There is no such relationship that you think you have, that is language mechanism to work with asynchronous execution, it knows nothing where it is running this, if it is back or front end.
Contrary to popular belief use async
It’s slower than not using. What’s different about it is not blocking the execution and it can give a better user experience, but don’t expect it to be faster just to give the impression of delivering something without preventing other parts of the application from working, its effort is greater than a synchronous execution.

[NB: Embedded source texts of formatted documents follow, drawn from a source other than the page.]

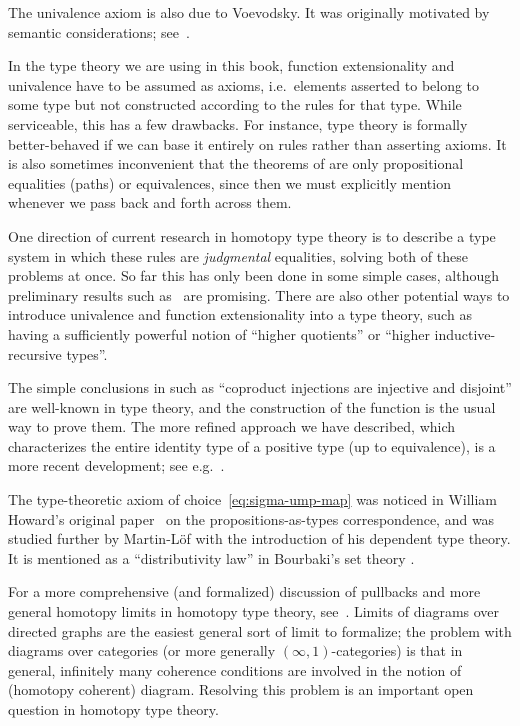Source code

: The univalence axiom is also due to Voevodsky.
It was originally motivated by semantic considerations; see~\cite{klv:ssetmodel}.

In the type theory we are using in this book, function extensionality and univalence have to be assumed as axioms, i.e.\ elements asserted to belong to some type but not constructed according to the rules for that type.
While serviceable, this has a few drawbacks.
For instance, type theory is formally better-behaved if we can base it entirely on rules rather than asserting axioms.
It is also sometimes inconvenient that the theorems of  are only propositional equalities (paths) or equivalences, since then we must explicitly mention whenever we pass back and forth across them.

One direction of current research in homotopy type theory is to describe a type system in which these rules are \emph{judgmental} equalities, solving both of these problems at once.
So far this has only been done in some simple cases, although preliminary results such as~\cite{lh:canonicity} are promising.
There are also other potential ways to introduce univalence and function extensionality into a type theory, such as having a sufficiently powerful notion of ``higher quotients'' or ``higher inductive-recursive types''.

The simple conclusions in  such as ``coproduct injections are injective and disjoint'' are well-known in type theory, and the construction of the function \encode is the usual way to prove them.
The more refined approach we have described, which characterizes the entire identity type of a positive type (up to equivalence), is a more recent development; see e.g.~\cite{ls:pi1s1}.

The type-theoretic axiom of choice~\eqref{eq:sigma-ump-map} was noticed in William Howard's original paper~\cite{howard:pat} on the propositions-as-types correspondence, and was studied further by Martin-L\"of with the introduction of his dependent type theory.  It is mentioned as a ``distributivity law'' in Bourbaki's set theory \cite{Bourbaki}.

For a more comprehensive (and formalized) discussion of pullbacks and more general homotopy limits in homotopy type theory, see~\cite{AKL13}.
Limits of diagrams over directed graphs are the easiest general sort of limit to formalize; the problem with diagrams over categories (or more generally $(\infty,1)$-categories) is that in general, infinitely many coherence conditions are involved in the notion of (homotopy coherent) diagram.
Resolving this problem is an important open question in homotopy type theory.


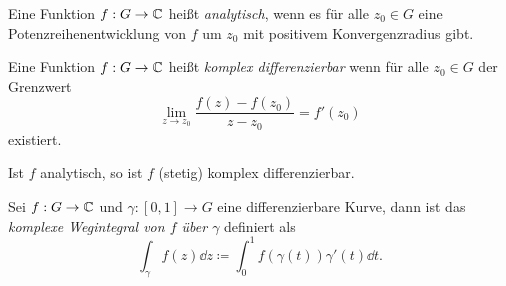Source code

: \begin{definition}
    Eine Funktion $f : G \to \mathbb{C}$ heißt \emph{analytisch}, wenn es für alle $z_0 \in G$ eine Potenzreihenentwicklung von $f$ um $z_0$ mit positivem Konvergenzradius gibt.

    Eine Funktion $f : G \to \mathbb{C}$ heißt \emph{komplex differenzierbar} wenn für alle $z_0 \in G$ der Grenzwert
    $$ \lim_{z \to z_0} \frac{f(z) - f(z_0)}{z - z_0} = f'(z_0) $$
    existiert.
\end{definition}

\begin{remark}
    Ist $f$ analytisch, so ist $f$ (stetig) komplex differenzierbar.
\end{remark}

\begin{definition}
    Sei $f : G \to \mathbb{C}$ und $\gamma : [0,1] \to G$ eine differenzierbare Kurve, dann ist das \emph{komplexe Wegintegral von $f$ über $\gamma$} definiert als
    $$ \int_\gamma f(z) \dd z \coloneqq \int_0^1 f(\gamma(t)) \gamma'(t) \dd t. $$
\end{definition}

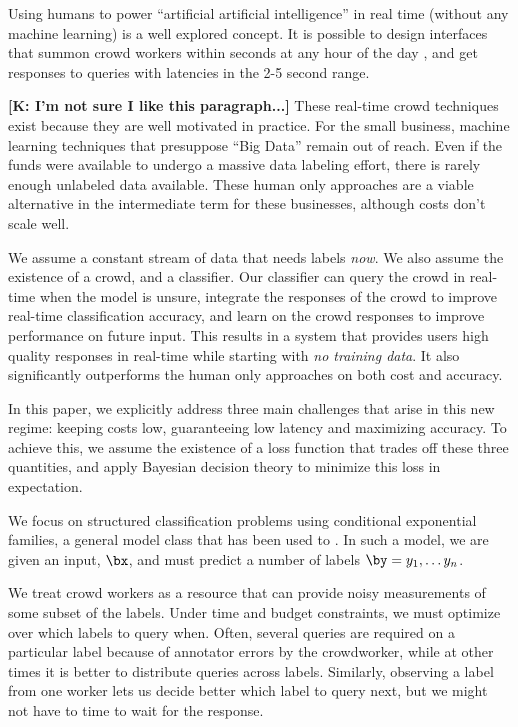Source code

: Using humans to power ``artificial artificial intelligence'' in real time (without any machine learning) is a well explored concept. It is possible to design interfaces that summon crowd workers within seconds at any hour of the day , and get responses to queries with latencies in the 2-5 second range.

\textbf{[K: I'm not sure I like this paragraph...]} These real-time crowd techniques exist because they are well motivated in practice.
For the small business, machine learning techniques that presuppose ``Big Data'' remain out of reach.
Even if the funds were available to undergo a massive data labeling effort, there is rarely enough unlabeled data available.
These human only approaches are a viable alternative in the intermediate term for these businesses, although costs don't scale well.

We assume a constant stream of data that needs labels {\em now}.
We also assume the existence of a crowd, and a classifier.
Our classifier can query the crowd in real-time when the model is unsure, integrate the responses of the crowd to improve real-time classification accuracy, and learn on the crowd responses to improve performance on future input.
This results in a system that provides users high quality responses in real-time while starting with {\em no training data}.
It also significantly outperforms the human only approaches on both cost and accuracy.

In this paper, we explicitly address three main challenges that arise in this new regime: keeping costs low, guaranteeing low latency and maximizing accuracy. To achieve this, we assume the existence of a loss function that trades off these three quantities, and apply Bayesian decision theory to minimize this loss in expectation.

We focus on structured classification problems using conditional exponential families, a general model class that has been used to . In such a model, we are given an input, $\bx$, and must predict a number of labels $\by = y_1, \ldots y_n$.

We treat crowd workers as a resource that can provide noisy measurements of some subset of the labels.
Under time and budget constraints, we must optimize over which labels to query when. 
Often, several queries are required on a particular label because of annotator errors by the crowdworker, while at other times it is better to distribute queries across labels.
Similarly, observing a label from one worker lets us decide better which label to query next, but we might not have to time to wait for the response.

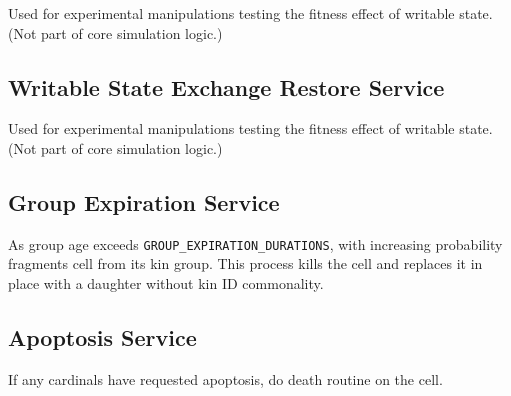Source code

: 
Used for experimental manipulations testing the fitness effect of writable state.
(Not part of core simulation logic.)

\subsection{Writable State Exchange Restore Service}


Used for experimental manipulations testing the fitness effect of writable state.
(Not part of core simulation logic.)

\subsection{Group Expiration Service}


As group age exceeds \texttt{GROUP\_EXPIRATION\_DURATIONS}, with increasing probability fragments cell from its kin group.
This process kills the cell and replaces it in place with a daughter without kin ID commonality.

\subsection{Apoptosis Service}


If any cardinals have requested apoptosis, do death routine on the cell.
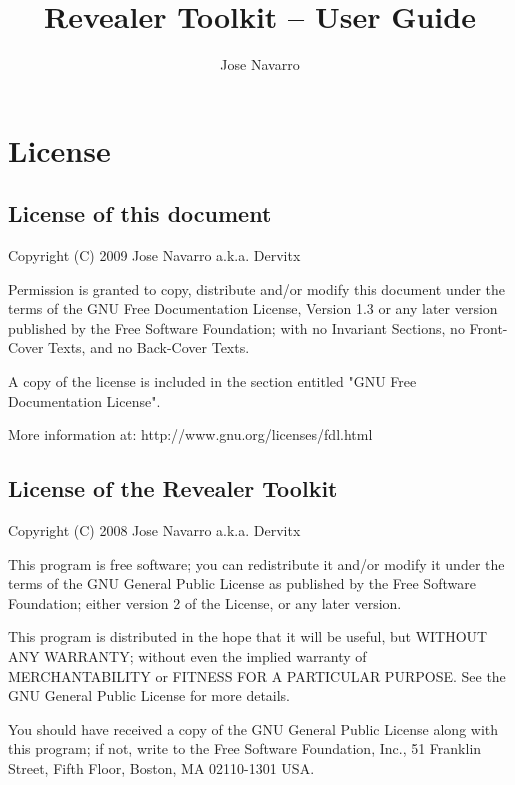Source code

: \documentclass[a4paper,11pt,oneside]{report}
\title{Revealer Toolkit -- User Guide}
\author{Jose Navarro}
\begin{document}
\maketitle

\tableofcontents


\chapter{License}

\section{License of this document}

    Copyright (C) 2009 Jose Navarro a.k.a. Dervitx
    
    Permission is granted to copy, distribute and/or modify this document
    under the terms of the GNU Free Documentation License, Version 1.3
    or any later version published by the Free Software Foundation;
    with no Invariant Sections, no Front-Cover Texts, and no Back-Cover Texts.
    
    A copy of the license is included in the section entitled "GNU
    Free Documentation License".
    
    More information at: http://www.gnu.org/licenses/fdl.html

\section{License of the Revealer Toolkit}

	Copyright (C) 2008 Jose Navarro a.k.a. Dervitx

    This program is free software; you can redistribute it and/or modify
    it under the terms of the GNU General Public License as published by
    the Free Software Foundation; either version 2 of the License, or
    any later version.

    This program is distributed in the hope that it will be useful,
    but WITHOUT ANY WARRANTY; without even the implied warranty of
    MERCHANTABILITY or FITNESS FOR A PARTICULAR PURPOSE.  See the
    GNU General Public License for more details.

    You should have received a copy of the GNU General Public License along
    with this program; if not, write to the Free Software Foundation, Inc.,
    51 Franklin Street, Fifth Floor, Boston, MA 02110-1301 USA.
    
\end{document}
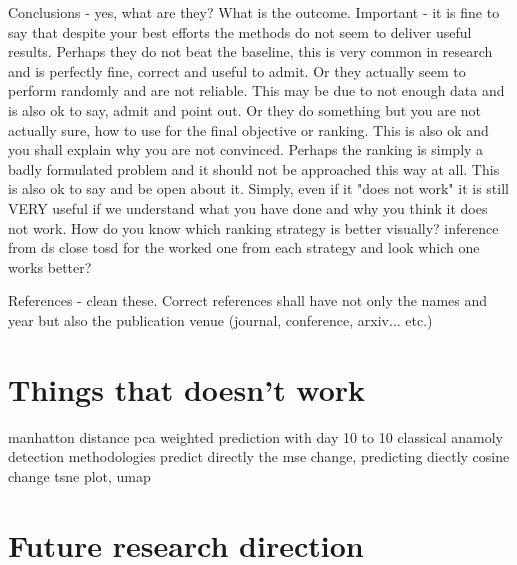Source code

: 	
	Conclusions - yes, what are they? What is the outcome. Important - it is fine to say that despite your best efforts the methods do not seem to
	 deliver useful results. Perhaps they do not beat the baseline, this is very common in research and is perfectly fine, correct and useful to admit.
	  Or they actually seem to perform randomly and are not reliable. This may be due to not enough data and is also ok to say, admit and point out. Or 
	  they do something but you are not actually sure, how to use for the final objective or ranking. This is also ok and you shall explain why you are 
	  not convinced. Perhaps the ranking is simply a badly formulated problem and it should not be approached this way at all. This is also ok to say and 
	  be open about it. Simply, even if it "does not work" it is still VERY useful if we understand what you have done and why you think it does not work.	
How do you know which ranking strategy is better visually? inference from ds close tosd for the worked one from each strategy and look which one works 
better?

References - clean these. Correct references shall have not only the names and year but also the publication venue (journal, conference, arxiv... etc.)

\section{Things that doesn't work}
manhatton distance 
pca weighted 
prediction with day 10 to 10 classical anamoly detection methodologies
predict directly the mse change, predicting diectly cosine change
tsne plot, umap

\section{Future research direction}

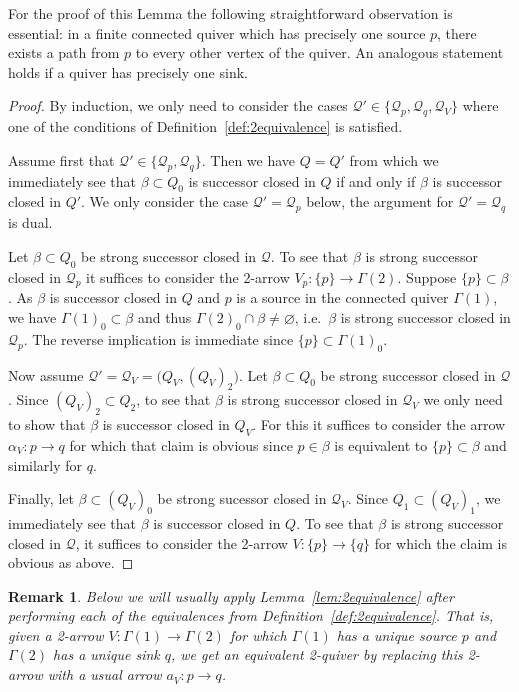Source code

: \documentclass{amsart}
\newtheorem{remark}[theorem]{Remark}
\numberwithin{equation}{section}
\newcommand{\cQ}{\mathcal{Q}}
\begin{document}
For the proof of this Lemma the following straightforward observation is essential: in a finite connected quiver which has precisely one source $p$, there exists a path from $p$ to every other vertex of the quiver.
An analogous statement holds if a quiver has precisely one sink. 
\begin{proof}
  By induction, we only need to consider the cases $\cQ'\in\{\cQ_p,\cQ_q,\cQ_V\}$ where one of the conditions of Definition~\ref{def:2equivalence} is satisfied.

  Assume first that $\cQ'\in\{\cQ_p,\cQ_q\}$.
  Then we have $Q=Q'$ from which we immediately see that $\beta\subset Q_0$ is successor closed in $Q$ if and only if $\beta$ is successor closed in $Q'$.
  We only consider the case $\cQ'=\cQ_p$ below, the argument for $\cQ'=\cQ_q$ is dual.

  Let $\beta\subset Q_0$ be strong successor closed in $\cQ$.
  To see that $\beta$ is strong successor closed in $\cQ_p$ it suffices to consider the 2-arrow $V_p:\{p\}\to\Gamma(2)$.
  Suppose $\{p\}\subset\beta$.
  As $\beta$ is successor closed in $Q$ and $p$ is a source in the connected quiver $\Gamma(1)$, we have $\Gamma(1)_0\subset\beta$ and thus $\Gamma(2)_0\cap\beta\ne\varnothing$, i.e.\ $\beta$ is strong successor closed in $\cQ_p$.
  The reverse implication is immediate since $\{p\}\subset\Gamma(1)_0$.

  Now assume $\cQ'=\cQ_V=\big(Q_V,(Q_V)_2\big)$. 
  Let $\beta\subset Q_0$ be strong successor closed in $\cQ$.
  Since $(Q_V)_2\subset Q_2$, to see that $\beta$ is strong successor closed in $\cQ_V$ we only need to show that $\beta$ is successor closed in $Q_V$.  
  For this it suffices to consider the arrow $\alpha_V:p\to q$ for which that claim is obvious since $p\in\beta$ is equivalent to $\{p\}\subset\beta$ and similarly for $q$.

  Finally, let $\beta\subset(Q_V)_0$ be strong sucessor closed in $\cQ_V$.
  Since $Q_1\subset(Q_V)_1$, we immediately see that $\beta$ is successor closed in $Q$.
  To see that $\beta$ is strong successor closed in $\cQ$, it suffices to consider the 2-arrow $V:\{p\}\to\{q\}$ for which the claim is obvious as above.
\end{proof}

\begin{remark}
  Below we will usually apply Lemma~\ref{lem:2equivalence} after performing each of the equivalences from Definition~\ref{def:2equivalence}.
  That is, given a 2-arrow $V:\Gamma(1)\to\Gamma(2)$ for which $\Gamma(1)$ has a unique source $p$ and $\Gamma(2)$ has a unique sink $q$, we get an equivalent 2-quiver by replacing this 2-arrow with a usual arrow $a_V:p\to q$.
\end{remark}
\end{document}
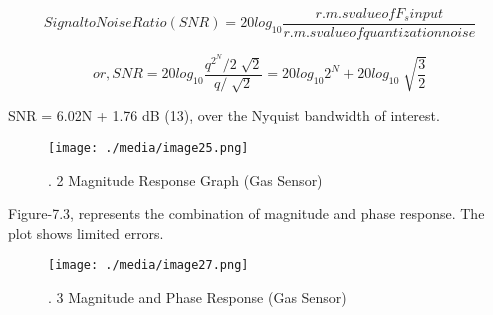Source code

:\begin{enumerate}
\begin{equation}\tag{3}
Signal to Noise Ratio (SNR) = 20log_{10}\frac{r.m.s value of F_{s} input}{r.m.s value of quantization noise}
\end{equation}

\begin{equation}\tag{4}
or, SNR = 20log_{10}\frac{q^{2^{N}}/2\sqrt[]{2}}{q/\sqrt[]{2}}=20log_{10}2^{N}+20log_{10}\sqrt[]{\frac{3}{2}}
\end{equation}
\begin{justify}
SNR = 6.02N + 1.76 dB (13), over the Nyquist bandwidth of interest.
\end{justify}\par




\begin{figure}[H]
	\begin{Center}
		\texttt{[image: ./media/image25.png]}
		\caption{. 2 Magnitude Response Graph (Gas Sensor)}
		\label{fig:_2_Magnitude_Response_Graph_Gas_Sensor}
	\end{Center}
\end{figure}



\par

\par

\begin{justify}
Figure-7.3, represents the combination of magnitude and phase response. The plot shows limited errors.
\end{justify}\par




\begin{figure}[H]
	\begin{Center}
		\texttt{[image: ./media/image27.png]}
		\caption{. 3 Magnitude and Phase Response (Gas Sensor) }
		\label{fig:_3_Magnitude_and_Phase_Response_Gas_Sensor_}
	\end{Center}
\end{figure}




\end{enumerate}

If the execution is too fast async
will certainly make your application worse, if it takes too long to respond (they say at least 50ms waiting), and this only serves for IO operations, so it can give a better experience. If it was useful for everything it would be async
. Even when they have something async
in many cases it is better to use the same synchronous version. You have to test and see if it has advantage.
If you use it wrong, and a lot of people use it wrong, it can get worse in any situation. If you do it wrong, it’s no use testing.
You can start studying the subject at What are Async Methods?. But don’t stop there (mainly follow the links, see the documentation, just be careful because some example has techniques to make wait on purpose, do not copy the code as if it were cake recipe), it is something that needs a lot of understanding before using.
How is there a difference in performance? Async/await has a purpose that is to wait (or not) asynchronous actions. Try to contextualize these questions...
– Felipe Avelar
@Felipeavelar I think it now makes more sense, thanks for the comment.